Was it worth it? I don’t know, Regina. Ask me again when this is over. ”

“When we’ve destroyed my father’s empire?”

“When we’ve both gotten what we came for.” My hand cups her jaw, thumb brushing across her cheekbone. “Freedom for you. Justice for me. Whatever comes after.”

She leans into my touch, and I see the moment she makes her decision—to accept this complicated history, to move forward knowing we’re built on mutual destruction.

“I’m sorry.” The words come out soft but genuine. “I’m sorry my father did that to you. That he set a trap and destroyed your operation and cost you fifteen years. I’m sorry you’re connected to me through that trauma.”

“Don’t apologize for his choices.” I pull her closer, needing the contact. “You didn’t set that trap. You didn’t kill those men. You’re just trying to survive the aftermath of his cruelty—same as me.”

“We’re both survivors, then.” Her smile is tinged with sadness. “Built from other people’s violence, trying to figure out how to be something other than broken.”
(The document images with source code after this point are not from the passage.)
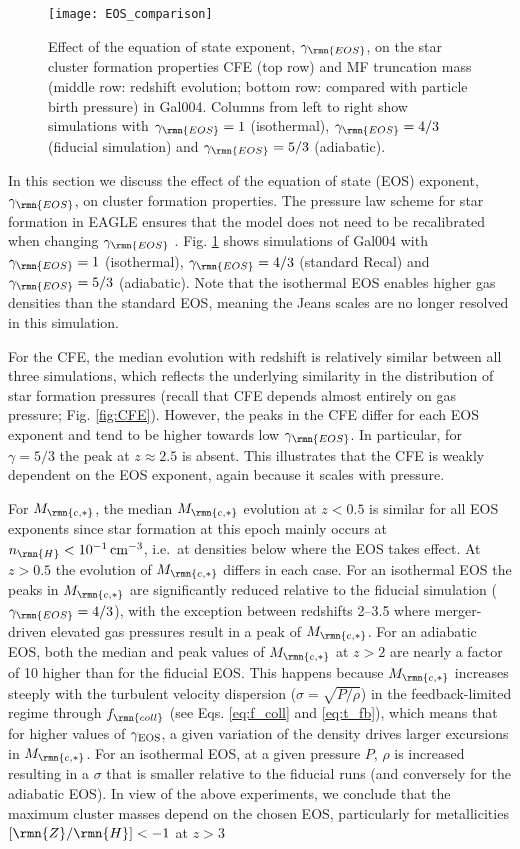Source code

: \documentclass[fleqn,usenatbib]{mnras}
\newcommand\ZH{\lbrack \rmn{Z}/\rmn{H} \rbrack}
\newcommand{\cmcubed}              {\,{\rm cm}^{-3}}
\newcommand{\Mcstar}{M_\rmn{c,\ast}}
\begin{document}
\begin{figure*}
  \texttt{[image: EOS\_comparison]}
  \caption{ Effect of the equation of state exponent, $\gamma_\rmn{EOS}$, on the star cluster formation properties CFE (top row) and MF truncation mass (middle row: redshift evolution; bottom row: compared with particle birth pressure) in Gal004. Columns from left to right show simulations with $\gamma_\rmn{EOS} = 1$ (isothermal), $\gamma_\rmn{EOS} = 4/3$ (fiducial simulation) and $\gamma_\rmn{EOS} = 5/3$ (adiabatic).}
  \label{fig:EOS_test}
\end{figure*}

In this section we discuss the effect of the equation of state (EOS) exponent, $\gamma_\rmn{EOS}$, on cluster formation properties. The pressure law scheme for star formation in EAGLE ensures that the model does not need to be recalibrated when changing $\gamma_\rmn{EOS}$ \citep[see][for discussion]{S15, C15}. Fig. \ref{fig:EOS_test} shows simulations of Gal004 with $\gamma_\rmn{EOS}=1$ (isothermal), $\gamma_\rmn{EOS}=4/3$ (standard Recal) and $\gamma_\rmn{EOS}=5/3$ (adiabatic). Note that the isothermal EOS enables higher gas densities than the standard EOS, meaning the Jeans scales are no longer resolved in this simulation.

For the CFE, the median evolution with redshift is relatively similar between all three simulations, which reflects the underlying similarity in the distribution of star formation pressures (recall that CFE depends almost entirely on gas pressure; Fig. \ref{fig:CFE}). However, the peaks in the CFE differ for each EOS exponent and tend to be higher towards low $\gamma_\rmn{EOS}$. In particular, for $\gamma=5/3$ the peak at $z\approx2.5$ is absent. This illustrates that the CFE is weakly dependent on the EOS exponent, again because it scales with pressure.

For $\Mcstar$, the median $\Mcstar$ evolution at $z<0.5$ is similar for all EOS exponents since star formation at this epoch mainly occurs at $n_\rmn{H}<10^{-1}\cmcubed$, i.e.~at densities below where the EOS takes effect. At $z>0.5$ the evolution of $\Mcstar$ differs in each case. For an isothermal EOS the peaks in $\Mcstar$ are significantly reduced relative to the fiducial simulation ($\gamma_\rmn{EOS}=4/3$), with the exception between redshifts 2--3.5 where merger-driven elevated gas pressures result in a peak of $\Mcstar$. For an adiabatic EOS, both the median and peak values of $\Mcstar$ at $z>2$ are nearly a factor of 10 higher than for the fiducial EOS. This happens because $\Mcstar$ increases steeply with the turbulent velocity dispersion ($\sigma = \sqrt{P/\rho}$) in the feedback-limited regime through $f_\rmn{coll}$ (see Eqs. \ref{eq:f_coll} and \ref{eq:t_fb}), which means that for higher values of $\gamma_{\rm EOS}$, a given variation of the density drives larger excursions in $\Mcstar$. For an isothermal EOS, at a given pressure $P$, $\rho$ is increased resulting in a $\sigma$ that is smaller relative to the fiducial runs (and conversely for the adiabatic EOS). In view of the above experiments, we conclude that the maximum cluster masses depend on the chosen EOS, particularly for metallicities $\ZH<-1$ at $z>3$
\end{document}
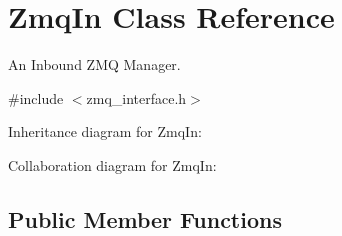 \hypertarget{classZmqIn}{}\section{Zmq\+In Class Reference}
\label{classZmqIn}


An Inbound Z\+MQ Manager.  




{\ttfamily \#include $<$zmq\+\_\+interface.\+h$>$}



Inheritance diagram for Zmq\+In\+:


Collaboration diagram for Zmq\+In\+:
\subsection*{Public Member Functions}
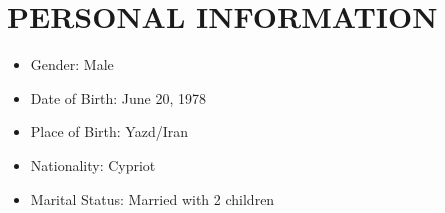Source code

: \documentclass[10pt]{article}
\begin{document}
\renewcommand{\labelitemi}{$\bullet$}

\section{\bf PERSONAL INFORMATION}
\begin{itemize}
\setlength{\itemsep}{0.10ex}
\item  Gender:  Male
\item  Date of Birth: June 20, 1978
\item  Place of Birth:  Yazd/Iran
\item  Nationality:  Cypriot
\item  Marital Status:  Married with 2 children 
\end{itemize}
\end{document}
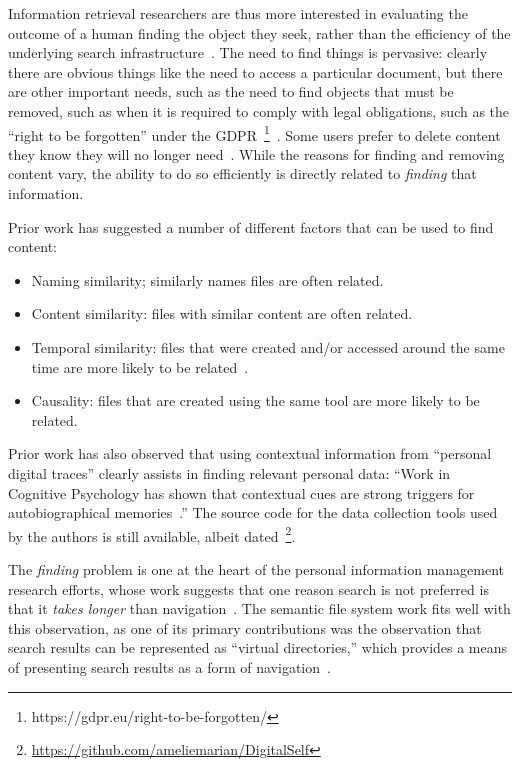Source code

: Information retrieval researchers are thus more interested in evaluating the
outcome of a human finding the object they seek, rather than the efficiency of
the underlying search infrastructure~\cite{bergman2019factors}. The need to find
things is pervasive: clearly there are obvious things like the need to access a
particular document, but there are other important needs, such as the need to
find objects that must be removed, such as when it is required to comply with
legal obligations, such as the ``right to be forgotten'' under the
GDPR~\footnote{https://gdpr.eu/right-to-be-forgotten/}~\cite{ritzdorf2014assisted}.
Some users prefer to delete content they know they will no longer
need~\cite{Vitale_2020}.  While the reasons for finding and removing content
vary, the ability to do so efficiently is directly related to \emph{finding}
that information.

Prior work has suggested a number of different factors that can be used to find
content:

\begin{itemize}
    \item Naming similarity; similarly names files are often related.
    \item Content similarity: files with similar content are often related.
    \item Temporal similarity: files that were created and/or accessed around
          the same time are more likely to be related~\cite{soules2003can}.
    \item Causality: files that are created using the same tool
          are more likely to be related.
\end{itemize}

Prior work has also observed that using contextual information from ``personal
digital traces'' clearly assists in finding relevant personal data: ``Work in
Cognitive Psychology has shown that contextual cues are strong triggers for
autobiographical memories~\cite{vianna2019searching}.''  The source code for the
data collection tools used by the authors is still available, albeit
dated~\footnote{\url{https://github.com/ameliemarian/DigitalSelf}}.

The \emph{finding} problem is one at the heart of the personal information
management research efforts, whose work suggests that one reason search is not
preferred is that it \emph{takes longer} than
navigation~\cite{bergman2019search}.  The semantic file system work fits well
with this observation, as one of its primary contributions was the observation
that search results can be represented as ``virtual directories,'' which
provides a means of presenting search results as a form of
navigation~\cite{gifford1991semantic}.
“Maybe being broken isn’t the worst thing.” I rest my forehead against hers. “Maybe it means we understand each other in ways whole people never could.”

She kisses me then—soft, searching, tasting like forgiveness and understanding braided together. When we finally break apart, something has shifted between us. The past is laid bare. There are no more secrets lurking in shadows.

“What happens now?” she asks against my lips.

“Now we finish what we started.” Steel enters my voice. “Starting with making your father pay for every life he destroyed—including the one he tried to force you to live.”

Outside, the sun sets behind mountains, painting everything in shades of amber and shadow. Inside, we’re planning a revolution. We’re two people that were forged in fire, but are now finally ready to burn down the world that tried to break them.

Fifteen years ago, Sabino Picarelli set a trap that destroyed my life.

But looking at Regina—at the fierce determination in her green eyes—I realize something crucial.

That trap led me here. To her. To this moment where past trauma becomes fuel for present justice.

Maybe fifteen years wasn’t time wasted after all.

Maybe it was the price I paid to become someone capable of protecting what actually matters. Someone who is worthy of her.